*** Opening Recorded data ***

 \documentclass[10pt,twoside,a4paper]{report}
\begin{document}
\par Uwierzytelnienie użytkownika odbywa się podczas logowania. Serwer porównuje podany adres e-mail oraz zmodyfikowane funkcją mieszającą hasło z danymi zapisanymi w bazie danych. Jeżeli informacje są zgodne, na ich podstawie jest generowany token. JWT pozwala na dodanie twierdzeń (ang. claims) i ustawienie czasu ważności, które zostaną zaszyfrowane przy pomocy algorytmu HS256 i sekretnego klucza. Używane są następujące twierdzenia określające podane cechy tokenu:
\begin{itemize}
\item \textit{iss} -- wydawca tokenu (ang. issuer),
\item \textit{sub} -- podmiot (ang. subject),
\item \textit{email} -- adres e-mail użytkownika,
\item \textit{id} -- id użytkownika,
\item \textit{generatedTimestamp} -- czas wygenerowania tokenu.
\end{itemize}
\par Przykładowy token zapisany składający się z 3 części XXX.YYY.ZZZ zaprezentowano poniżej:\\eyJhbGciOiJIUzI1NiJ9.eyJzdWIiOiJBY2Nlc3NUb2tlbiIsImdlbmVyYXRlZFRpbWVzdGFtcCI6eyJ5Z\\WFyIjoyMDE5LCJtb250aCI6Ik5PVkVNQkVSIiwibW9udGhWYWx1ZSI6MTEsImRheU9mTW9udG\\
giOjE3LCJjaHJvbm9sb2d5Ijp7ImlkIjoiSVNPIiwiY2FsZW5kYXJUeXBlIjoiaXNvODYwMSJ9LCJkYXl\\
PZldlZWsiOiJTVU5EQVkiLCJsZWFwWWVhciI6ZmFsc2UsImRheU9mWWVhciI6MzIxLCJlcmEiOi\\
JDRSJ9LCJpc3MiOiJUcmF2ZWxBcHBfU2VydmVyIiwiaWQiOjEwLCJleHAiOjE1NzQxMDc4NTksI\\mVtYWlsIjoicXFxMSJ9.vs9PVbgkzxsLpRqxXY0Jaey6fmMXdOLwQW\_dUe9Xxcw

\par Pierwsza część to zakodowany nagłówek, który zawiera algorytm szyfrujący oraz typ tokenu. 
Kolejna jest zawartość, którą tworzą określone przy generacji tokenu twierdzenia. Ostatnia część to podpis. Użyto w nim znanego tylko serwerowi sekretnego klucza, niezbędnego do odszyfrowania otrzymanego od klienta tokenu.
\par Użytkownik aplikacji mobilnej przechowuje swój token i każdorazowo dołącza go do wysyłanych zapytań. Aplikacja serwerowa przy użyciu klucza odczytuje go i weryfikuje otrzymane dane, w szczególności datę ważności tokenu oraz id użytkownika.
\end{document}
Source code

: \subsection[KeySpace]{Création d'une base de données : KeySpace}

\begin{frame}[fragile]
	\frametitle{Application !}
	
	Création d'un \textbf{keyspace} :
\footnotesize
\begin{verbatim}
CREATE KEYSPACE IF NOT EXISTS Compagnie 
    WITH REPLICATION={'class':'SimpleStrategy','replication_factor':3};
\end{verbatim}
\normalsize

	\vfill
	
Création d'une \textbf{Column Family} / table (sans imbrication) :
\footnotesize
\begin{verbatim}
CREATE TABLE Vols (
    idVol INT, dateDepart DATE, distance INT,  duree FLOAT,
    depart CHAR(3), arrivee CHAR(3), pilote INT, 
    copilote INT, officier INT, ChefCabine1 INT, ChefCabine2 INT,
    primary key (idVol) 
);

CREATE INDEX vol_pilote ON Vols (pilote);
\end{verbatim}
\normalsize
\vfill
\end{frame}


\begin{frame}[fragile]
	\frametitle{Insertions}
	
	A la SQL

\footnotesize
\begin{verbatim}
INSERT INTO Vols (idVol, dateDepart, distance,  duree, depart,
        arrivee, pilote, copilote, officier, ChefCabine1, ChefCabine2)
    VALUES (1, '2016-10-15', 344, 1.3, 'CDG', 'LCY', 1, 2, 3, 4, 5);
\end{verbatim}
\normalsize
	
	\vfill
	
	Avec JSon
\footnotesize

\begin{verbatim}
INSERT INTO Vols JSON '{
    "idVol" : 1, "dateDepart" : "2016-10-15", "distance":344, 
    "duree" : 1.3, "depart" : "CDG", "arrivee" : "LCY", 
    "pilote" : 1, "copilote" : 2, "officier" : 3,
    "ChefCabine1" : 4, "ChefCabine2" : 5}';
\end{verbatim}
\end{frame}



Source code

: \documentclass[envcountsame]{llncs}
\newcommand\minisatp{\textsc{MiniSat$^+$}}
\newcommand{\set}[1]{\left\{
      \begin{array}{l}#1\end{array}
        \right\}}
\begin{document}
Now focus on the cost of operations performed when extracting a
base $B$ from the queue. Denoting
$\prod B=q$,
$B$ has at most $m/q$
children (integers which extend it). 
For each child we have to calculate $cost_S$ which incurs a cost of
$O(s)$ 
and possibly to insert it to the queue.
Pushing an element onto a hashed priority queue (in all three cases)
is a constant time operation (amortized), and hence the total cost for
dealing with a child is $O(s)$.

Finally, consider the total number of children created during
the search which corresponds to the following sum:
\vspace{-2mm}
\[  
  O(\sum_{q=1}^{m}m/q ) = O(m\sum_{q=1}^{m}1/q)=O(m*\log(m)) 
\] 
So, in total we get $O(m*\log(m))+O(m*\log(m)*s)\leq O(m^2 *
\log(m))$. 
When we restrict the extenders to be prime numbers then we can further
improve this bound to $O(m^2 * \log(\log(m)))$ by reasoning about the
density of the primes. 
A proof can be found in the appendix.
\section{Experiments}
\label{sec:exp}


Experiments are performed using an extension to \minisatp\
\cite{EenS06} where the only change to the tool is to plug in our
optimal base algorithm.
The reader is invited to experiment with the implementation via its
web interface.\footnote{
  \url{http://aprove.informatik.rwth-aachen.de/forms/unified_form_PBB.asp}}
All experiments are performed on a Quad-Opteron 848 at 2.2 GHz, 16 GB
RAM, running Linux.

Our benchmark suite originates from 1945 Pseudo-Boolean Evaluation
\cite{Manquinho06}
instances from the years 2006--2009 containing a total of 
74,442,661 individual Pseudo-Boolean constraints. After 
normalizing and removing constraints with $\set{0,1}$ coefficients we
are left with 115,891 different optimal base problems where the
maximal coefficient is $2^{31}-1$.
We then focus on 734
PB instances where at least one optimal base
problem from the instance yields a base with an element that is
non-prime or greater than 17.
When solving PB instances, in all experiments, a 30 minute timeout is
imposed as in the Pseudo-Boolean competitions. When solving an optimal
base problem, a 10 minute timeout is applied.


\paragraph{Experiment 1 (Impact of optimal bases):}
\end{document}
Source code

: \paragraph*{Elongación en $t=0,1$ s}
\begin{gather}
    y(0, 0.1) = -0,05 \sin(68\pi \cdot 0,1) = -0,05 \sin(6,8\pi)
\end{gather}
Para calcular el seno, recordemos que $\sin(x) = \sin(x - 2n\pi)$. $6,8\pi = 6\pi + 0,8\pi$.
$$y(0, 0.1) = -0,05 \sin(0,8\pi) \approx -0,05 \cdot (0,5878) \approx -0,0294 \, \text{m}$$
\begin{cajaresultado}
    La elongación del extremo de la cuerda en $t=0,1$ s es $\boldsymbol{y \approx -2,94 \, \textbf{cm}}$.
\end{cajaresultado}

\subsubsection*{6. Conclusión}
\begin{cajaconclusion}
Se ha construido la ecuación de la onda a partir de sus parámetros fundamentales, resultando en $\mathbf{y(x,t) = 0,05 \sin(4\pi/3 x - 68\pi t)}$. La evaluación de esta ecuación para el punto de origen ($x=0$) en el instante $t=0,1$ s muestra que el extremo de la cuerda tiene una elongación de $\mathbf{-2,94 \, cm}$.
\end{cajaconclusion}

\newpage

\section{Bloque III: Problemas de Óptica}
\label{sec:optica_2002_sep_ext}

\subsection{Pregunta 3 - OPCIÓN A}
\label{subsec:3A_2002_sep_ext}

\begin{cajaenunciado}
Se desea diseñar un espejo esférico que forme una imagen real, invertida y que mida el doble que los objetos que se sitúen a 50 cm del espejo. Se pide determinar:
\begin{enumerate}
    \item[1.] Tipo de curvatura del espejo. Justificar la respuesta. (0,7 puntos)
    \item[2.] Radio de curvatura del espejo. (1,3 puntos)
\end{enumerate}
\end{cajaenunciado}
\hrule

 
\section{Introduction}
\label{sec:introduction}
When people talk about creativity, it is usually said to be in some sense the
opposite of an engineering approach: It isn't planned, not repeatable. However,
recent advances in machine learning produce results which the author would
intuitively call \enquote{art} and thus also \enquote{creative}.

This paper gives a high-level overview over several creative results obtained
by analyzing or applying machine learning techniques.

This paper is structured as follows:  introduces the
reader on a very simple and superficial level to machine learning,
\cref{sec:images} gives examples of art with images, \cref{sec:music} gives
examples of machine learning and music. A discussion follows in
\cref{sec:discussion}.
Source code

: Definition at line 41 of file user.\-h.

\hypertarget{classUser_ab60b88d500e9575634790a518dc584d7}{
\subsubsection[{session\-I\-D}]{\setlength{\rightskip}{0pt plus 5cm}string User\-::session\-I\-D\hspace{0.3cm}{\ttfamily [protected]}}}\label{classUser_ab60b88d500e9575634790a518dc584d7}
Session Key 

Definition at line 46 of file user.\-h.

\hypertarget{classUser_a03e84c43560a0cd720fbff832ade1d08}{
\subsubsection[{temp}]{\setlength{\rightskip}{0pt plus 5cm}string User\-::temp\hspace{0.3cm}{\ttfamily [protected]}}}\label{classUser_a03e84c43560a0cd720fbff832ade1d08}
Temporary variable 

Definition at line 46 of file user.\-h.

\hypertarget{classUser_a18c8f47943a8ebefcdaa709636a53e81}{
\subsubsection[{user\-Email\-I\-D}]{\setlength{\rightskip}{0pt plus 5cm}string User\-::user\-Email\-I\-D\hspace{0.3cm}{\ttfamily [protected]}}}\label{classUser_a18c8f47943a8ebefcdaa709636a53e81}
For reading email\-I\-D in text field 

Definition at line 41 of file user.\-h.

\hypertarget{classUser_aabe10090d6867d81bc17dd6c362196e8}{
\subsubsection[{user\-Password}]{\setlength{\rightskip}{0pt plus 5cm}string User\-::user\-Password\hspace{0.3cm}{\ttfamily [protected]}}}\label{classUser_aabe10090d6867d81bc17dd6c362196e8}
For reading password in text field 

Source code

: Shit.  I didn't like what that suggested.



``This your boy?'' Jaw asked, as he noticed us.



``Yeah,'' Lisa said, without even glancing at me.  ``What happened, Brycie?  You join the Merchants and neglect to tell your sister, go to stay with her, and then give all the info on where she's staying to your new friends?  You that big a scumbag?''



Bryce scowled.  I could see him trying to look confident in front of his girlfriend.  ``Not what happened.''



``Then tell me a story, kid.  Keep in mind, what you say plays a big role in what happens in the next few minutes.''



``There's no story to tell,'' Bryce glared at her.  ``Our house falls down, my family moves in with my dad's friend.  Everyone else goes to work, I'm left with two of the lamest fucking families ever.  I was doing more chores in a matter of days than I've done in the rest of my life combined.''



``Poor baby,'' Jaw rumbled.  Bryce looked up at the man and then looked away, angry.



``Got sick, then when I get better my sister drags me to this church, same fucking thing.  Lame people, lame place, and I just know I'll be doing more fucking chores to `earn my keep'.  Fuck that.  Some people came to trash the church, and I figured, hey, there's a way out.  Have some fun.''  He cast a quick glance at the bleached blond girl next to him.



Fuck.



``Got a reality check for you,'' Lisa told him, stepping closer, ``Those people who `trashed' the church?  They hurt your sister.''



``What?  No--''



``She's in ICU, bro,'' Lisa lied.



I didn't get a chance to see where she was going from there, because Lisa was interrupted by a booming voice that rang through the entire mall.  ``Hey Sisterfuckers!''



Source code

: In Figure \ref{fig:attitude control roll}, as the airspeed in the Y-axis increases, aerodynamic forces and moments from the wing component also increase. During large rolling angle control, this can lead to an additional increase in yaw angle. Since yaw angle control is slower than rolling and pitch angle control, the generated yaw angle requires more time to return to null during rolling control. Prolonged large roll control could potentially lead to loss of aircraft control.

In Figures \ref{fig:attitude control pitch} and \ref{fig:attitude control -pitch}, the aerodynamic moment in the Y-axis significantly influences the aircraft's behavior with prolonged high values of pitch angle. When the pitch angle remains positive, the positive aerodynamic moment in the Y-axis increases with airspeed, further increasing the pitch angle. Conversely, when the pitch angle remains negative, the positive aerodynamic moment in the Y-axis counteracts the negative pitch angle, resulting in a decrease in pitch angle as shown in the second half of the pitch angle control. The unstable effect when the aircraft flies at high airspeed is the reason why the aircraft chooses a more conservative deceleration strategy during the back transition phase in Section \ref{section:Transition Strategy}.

*** Closing Recorded data ***

## Problem description
The reply should consist solely of the lines above from the one that has "For each child" through the one that has "Finally, consider the", reproduced exactly.

## Exercise output
For each child we have to calculate $cost_S$ which incurs a cost of
$O(s)$ 
and possibly to insert it to the queue.
Pushing an element onto a hashed priority queue (in all three cases)
is a constant time operation (amortized), and hence the total cost for
dealing with a child is $O(s)$.

Finally, consider the total number of children created during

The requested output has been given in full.